You brought up General Relativity.  I’m pretty well convinced that it is accurate to say something like “there is broad consensus within the physics community on General Relativity”.  What does that mean?  Well, you could look at what physics students are taught: if you get into the basic “modern” physics level courses you get some exposure to the ideas of GR and (hopefully) some of the observations that back it up; these are presented more or less as facts.  Another aspect might be to interview or survey physicists (there is a population delineation problem here) to see how they view that theory.  Or to survey the literature to see if there are other competing theories that are taken as serious alternatives within that community.  Within these surveys you will find some crackpot ideas (e.g. the “electric universe”). For GR, or probably more accurately SR, you’d have to go back to the early 1900’s, to a time when aether theory hadn’t been given up on yet to find a time where there were competing ideas in this area.  These are all facts, and, in principle, observable facts about the world;  specifically these are sociological facts.  Now the question is, how did this kind of state of affairs within the physics community come to pass?  The short of it is, GR was formulated, tested against experiments, and further refined and fruitfully extended to other things (black holes, cosmology as such etc.)  all the while, building up a bigger body of results that are consistent with the theory.  That’s why nowadays, when a lab purports to have observed particles traveling faster than light (happened at CERN a few years ago) the reaction of the physics community is to find out what was wrong with the experiment (error in the GPS calibration) and not the adoption of some different competing theory that was already out there in the literature.  What I’m arguing is that when we observe consensus within a scientific community it is a consequence of there being a solid match between theory and experiment that has persisted over generations.

Could a scientific consensus form around some incorrect idea?
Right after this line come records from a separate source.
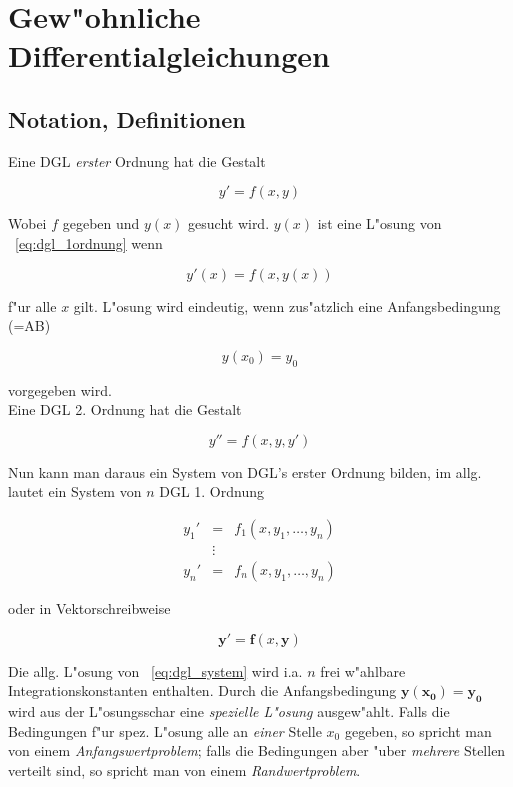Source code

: \documentclass[german, 10pt, a4paper, twocolumn]{scrartcl}
\theoremstyle{definition}
\begin{document}
\section{Gew"ohnliche Differentialgleichungen}

\subsection{Notation, Definitionen}

Eine DGL \textit{erster} Ordnung hat die Gestalt

\begin{equation}
	y' = f(x,y)
	\label{eq:dgl_1ordnung}
\end{equation}

Wobei $f$ gegeben und $y(x)$ gesucht wird. $y(x)$ ist eine L"osung von ~\ref{eq:dgl_1ordnung} wenn 

\begin{displaymath}
	y'(x) = f(x,y(x))
\end{displaymath}

f"ur alle $x$ gilt. L"osung wird eindeutig, wenn zus"atzlich eine Anfangsbedingung (=AB)

\begin{displaymath}
	y(x_0) = y_0
\end{displaymath}

vorgegeben wird.\\

Eine DGL 2. Ordnung hat die Gestalt

\begin{displaymath}
	y'' = f(x,y,y')
\end{displaymath}

Nun kann man daraus ein System von DGL's erster Ordnung bilden, im allg. lautet ein System von $n$ DGL 1. Ordnung

\begin{eqnarray*}
	y_1'&	= &	f_1(x,y_1,\ldots, y_n)\\
	&	\vdots\\
	y_n' &	= &	f_n(x,y_1,\ldots, y_n)
\end{eqnarray*}

oder in Vektorschreibweise

\begin{equation}
	\mathbf{y}' = \mathbf{f}(x,\mathbf{y})
	\label{eq:dgl_system}
\end{equation}

Die allg. L"osung von ~\ref{eq:dgl_system} wird i.a. $n$ frei w"ahlbare Integrationskonstanten enthalten. Durch die Anfangsbedingung $\mathbf{y}(\mathbf{x_0}) = \mathbf{y_0}$ wird aus der L"osungsschar eine \textit{spezielle L"osung} ausgew"ahlt. Falls die Bedingungen f"ur spez. L"osung alle an \textit{einer} Stelle $x_0$ gegeben, so spricht man von einem \textit{Anfangswertproblem}; falls die Bedingungen aber "uber \textit{mehrere} Stellen verteilt sind, so spricht man von einem \textit{Randwertproblem}.
\end{document}
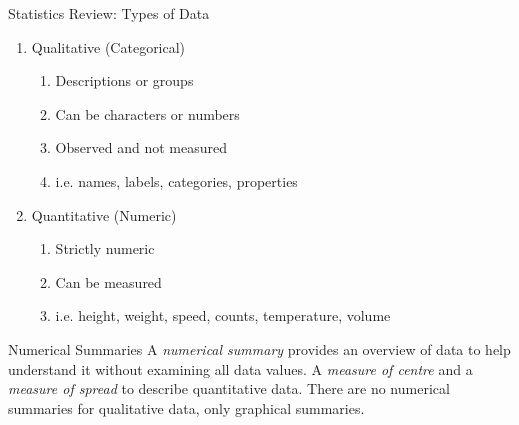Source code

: \documentclass[xcolor=svgnames, 10pt]{beamer}
\begin{document}
\begin{frame}[fragile]{Statistics Review: Types of Data}
\begin{enumerate}
  \item Qualitative (Categorical)
    \begin{enumerate}
      \item Descriptions or groups
      \item Can be characters or numbers
      \item Observed and not measured
      \item i.e. names, labels, categories, properties
    \end{enumerate}
%
  \item Quantitative (Numeric)
    \begin{enumerate}
      \item Strictly numeric
      \item Can be measured
      \item i.e. height, weight, speed, counts, temperature, volume
    \end{enumerate}
\end{enumerate}
\end{frame}


\begin{frame}[fragile]{Numerical Summaries}
\vfill
A \emph{numerical summary} provides an overview of data to help understand it without examining all data values.
\vfill
A \emph{measure of centre} and a \emph{measure of spread} to describe quantitative data. There are no numerical summaries for qualitative data, only graphical summaries. 
\vfill
\end{frame}
\end{document}

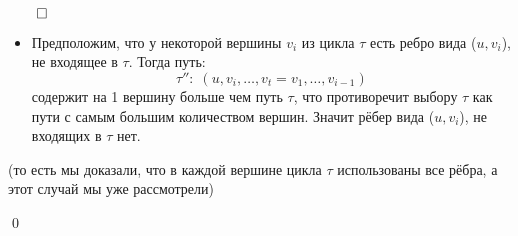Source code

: \documentclass[a4paper,12pt,leqno]{article}
\theoremstyle{plain} %
\theoremstyle{definition} %
\renewenvironment{proof}{$\qed$}{{\qed}} %
\begin{document}
\begin{proof}
\begin{itemize}
\begin{itemize}
    \item Предположим, что у некоторой вершины $v_i$ из цикла $\tau$ есть ребро вида ($u, v_i$), не входящее в $\tau$. Тогда путь:
    \[
    \tau'': \; (u, v_i, \ldots, v_t=v_1, \ldots, v_{i-1})
    \]
    содержит на 1 вершину больше чем путь $\tau$, что противоречит выбору $\tau$ как пути с самым большим количеством вершин. Значит рёбер вида ($u, v_i$), не входящих в $\tau$ нет.
    \end{itemize}
    
    (то есть мы доказали, что в каждой вершине цикла $\tau$ использованы все рёбра, а этот случай мы уже рассмотрели)
\end{itemize}

\end{proof}
\end{document}
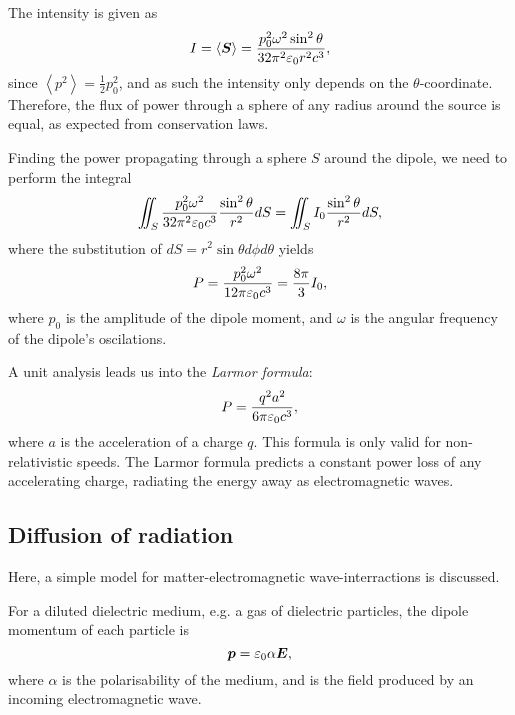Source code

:        The intensity is given as 
        \begin{equation}
            I = \left<\bm{S}\right> = \frac{p_0^2\omega^2\sin^2\theta}{32\pi^2\varepsilon_0 r^2 c^3},
        \end{equation}
        since $\left<p^2\right> = \frac{1}{2}p_0^2$, and as such the intensity only depends on the $\theta$-coordinate. 
        Therefore, the flux of power through a sphere of any radius around the source is equal, as expected from conservation laws. 

        Finding the power propagating through a sphere $S$ around the dipole, we need to perform the integral 
        \begin{equation*}
            \iint_S \frac{p_0^2\omega^2}{32\pi^2\varepsilon_0 c^3} \frac{\sin^2\theta}{r^2} dS = \iint_S I_0\frac{\sin^2\theta}{r^2} dS,
        \end{equation*}
        where the substitution of $dS = r^2\sin\theta d\phi d\theta$ yields 
        \begin{equation}
            P = \frac{p_0^2\omega^2}{12\pi\varepsilon_0 c^3} = \frac{8\pi}{3}I_0,
        \end{equation}
        where $p_0$ is the amplitude of the dipole moment, and $\omega$ is the angular frequency of the dipole's oscilations.

        A unit analysis leads us into the \textit{Larmor formula}:
        \begin{equation}
            P = \frac{q^2a^2}{6\pi\varepsilon_0 c^3},
        \end{equation}
        where $a$ is the acceleration of a charge $q$. This formula is only valid for non-relativistic speeds. 
        The Larmor formula predicts a constant power loss of any accelerating charge, radiating the energy away as electromagnetic waves.

\subsection{Diffusion of radiation}
    Here, a simple model for matter-electromagnetic wave-interractions is discussed. 

    For a diluted dielectric medium, e.g. a gas of dielectric particles, the dipole momentum of each particle is 
    \begin{equation}
        \bm{p} = \varepsilon_0\alpha\bm{E},
    \end{equation}
    where $\alpha$ is the polarisability of the medium, and \E{} is the field produced by an incoming electromagnetic wave.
In principle, sure, but in principle any aspect of science is up for grabs (what if those faster than light particles hadn’t been a measurement error?).  However, if you don’t have any other information, betting on “the consensus idea” is more likely to be correct that picking out one of the screwball alternative theories.  That being said, sophisticated discussions should be able to get past this high level summary description and into the details, which is where I prefer to dwell when discussing the science.

There is one point where we need to be clear about the consensus argument; namely when deniers lie and deny that a scientific consensus around the role of anthropogenic exists.  As I understand the history, it was the denier side that first started to use arguments around scientific consensus (see e.g. “Merchants of Doubt” https://youtu.be/_P1aAV7OZWM  ), denying that it had built up by the early 2000’s, and instead continued with the lie that there was not, amongst the relevant scientific community, a consensus on the facts of anthropogenic climate change.  (This comes up as a talking point because in terms of messaging to low-information people, the consensus argument is persuasive even if it shouldn’t be.)  My understanding is that Oreskes’s 2004 study came out in response to these claims (https://youtu.be/LNPRgR-2o-A ); this was a survey of abstracts (not people) in the scientific literature, it is replicable (indeed some random dude on the internet purports to have done so: https://norvig.com/oreskes.html ).  As I understand things, her observation that none of the abstracts within the sample considered in that study is consistent with the idea that there is, in fact, what would naturally be called a scientific consensus regarding anthropogenic climate change (if there wasn’t consensus, then one would expect there to be some papers discussing the various alternative ideas).  As far as I can tell, all of the subsequent studies are also consistent with the idea that there is a general consensus within the climate science scientific community that accounting for human CO2 emissions is an essential component of understanding climate change over the last 50 years.  (that is my formulation of what it means to “believe in anthropogenic climate change”).

I’m going to try to preempt what I imagine might be two responses to this discussion.

First attacking the methodology of consensus studies.  Yes if you want you can nit pick their methodology and the squishiness of what they are trying to do, but so what?  The way I look at the Oreskes 2004 study is that they took a bunch of abstracts, read them, and sorted them into (metaphorical) piles, based on the criteria that were spelled out in that paper.  Yes, humans did the reading, and had to make decisions based on instructions presented in natural language.  However, if there was some gross negligence on their part, then there should be follow on studies that indicate a much higher rate of diversity opinion.  Especially today (relative to 2004), these kinds of studies are easy to do.  Where are the observations of collections of abstracts that indicate scientific results that are inconsistent with anthropogenic climate change?  Note that in my opinion it is only worth going down this rabbit hole if the question at hand is the sociological one of “Is there consensus around anthropogenic climate change?”; if the question is “Is there anthropogenic climate change?” then we should be discussing the scientific findings not the scientific community.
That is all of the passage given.